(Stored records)
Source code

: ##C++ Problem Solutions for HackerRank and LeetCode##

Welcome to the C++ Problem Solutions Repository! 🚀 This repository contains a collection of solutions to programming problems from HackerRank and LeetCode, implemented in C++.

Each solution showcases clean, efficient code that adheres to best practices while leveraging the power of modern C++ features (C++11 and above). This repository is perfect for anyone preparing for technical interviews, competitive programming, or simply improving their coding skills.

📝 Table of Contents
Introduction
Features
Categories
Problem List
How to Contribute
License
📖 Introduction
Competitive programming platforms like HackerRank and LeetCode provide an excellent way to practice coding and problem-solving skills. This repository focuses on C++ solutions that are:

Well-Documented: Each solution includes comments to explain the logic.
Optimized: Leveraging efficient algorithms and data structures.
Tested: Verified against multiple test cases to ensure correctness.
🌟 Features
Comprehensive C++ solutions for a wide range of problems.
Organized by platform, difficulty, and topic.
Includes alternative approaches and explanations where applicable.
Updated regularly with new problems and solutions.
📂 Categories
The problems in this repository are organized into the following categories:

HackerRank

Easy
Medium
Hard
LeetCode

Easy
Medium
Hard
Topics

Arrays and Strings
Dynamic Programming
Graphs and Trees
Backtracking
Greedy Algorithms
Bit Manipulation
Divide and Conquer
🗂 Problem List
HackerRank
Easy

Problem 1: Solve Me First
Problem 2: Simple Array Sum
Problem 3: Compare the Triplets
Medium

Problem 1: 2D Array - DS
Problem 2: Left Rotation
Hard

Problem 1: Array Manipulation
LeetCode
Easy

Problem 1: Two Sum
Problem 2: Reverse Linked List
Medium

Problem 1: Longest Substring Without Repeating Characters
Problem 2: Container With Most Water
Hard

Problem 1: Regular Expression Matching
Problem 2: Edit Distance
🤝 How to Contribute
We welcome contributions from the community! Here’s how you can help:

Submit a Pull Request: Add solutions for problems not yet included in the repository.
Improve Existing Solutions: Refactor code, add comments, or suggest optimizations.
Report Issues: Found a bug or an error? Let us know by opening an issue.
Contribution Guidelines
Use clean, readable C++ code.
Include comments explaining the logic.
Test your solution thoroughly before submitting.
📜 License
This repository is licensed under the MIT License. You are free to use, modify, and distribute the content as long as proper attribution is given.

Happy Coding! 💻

Instructions for the task:
Could you retype all of the entries exactly, leaving none out?

Expected answer:
Source code

: ##C++ Problem Solutions for HackerRank and LeetCode##

Welcome to the C++ Problem Solutions Repository! 🚀 This repository contains a collection of solutions to programming problems from HackerRank and LeetCode, implemented in C++.

Each solution showcases clean, efficient code that adheres to best practices while leveraging the power of modern C++ features (C++11 and above). This repository is perfect for anyone preparing for technical interviews, competitive programming, or simply improving their coding skills.

📝 Table of Contents
Introduction
Features
Categories
Problem List
How to Contribute
License
📖 Introduction
Competitive programming platforms like HackerRank and LeetCode provide an excellent way to practice coding and problem-solving skills. This repository focuses on C++ solutions that are:

Well-Documented: Each solution includes comments to explain the logic.
Optimized: Leveraging efficient algorithms and data structures.
Tested: Verified against multiple test cases to ensure correctness.
🌟 Features
Comprehensive C++ solutions for a wide range of problems.
Organized by platform, difficulty, and topic.
Includes alternative approaches and explanations where applicable.
Updated regularly with new problems and solutions.
📂 Categories
The problems in this repository are organized into the following categories:

HackerRank

Easy
Medium
Hard
LeetCode

Easy
Medium
Hard
Topics

Arrays and Strings
Dynamic Programming
Graphs and Trees
Backtracking
Greedy Algorithms
Bit Manipulation
Divide and Conquer
🗂 Problem List
HackerRank
Easy

Problem 1: Solve Me First
Problem 2: Simple Array Sum
Problem 3: Compare the Triplets
Medium

Problem 1: 2D Array - DS
Problem 2: Left Rotation
Hard

Problem 1: Array Manipulation
LeetCode
Easy

Problem 1: Two Sum
Problem 2: Reverse Linked List
Medium

Problem 1: Longest Substring Without Repeating Characters
Problem 2: Container With Most Water
Hard

Problem 1: Regular Expression Matching
Problem 2: Edit Distance
🤝 How to Contribute
We welcome contributions from the community! Here’s how you can help:

Submit a Pull Request: Add solutions for problems not yet included in the repository.
Improve Existing Solutions: Refactor code, add comments, or suggest optimizations.
Report Issues: Found a bug or an error? Let us know by opening an issue.
Contribution Guidelines
Use clean, readable C++ code.
Include comments explaining the logic.
Test your solution thoroughly before submitting.
📜 License
This repository is licensed under the MIT License. You are free to use, modify, and distribute the content as long as proper attribution is given.

Happy Coding! 💻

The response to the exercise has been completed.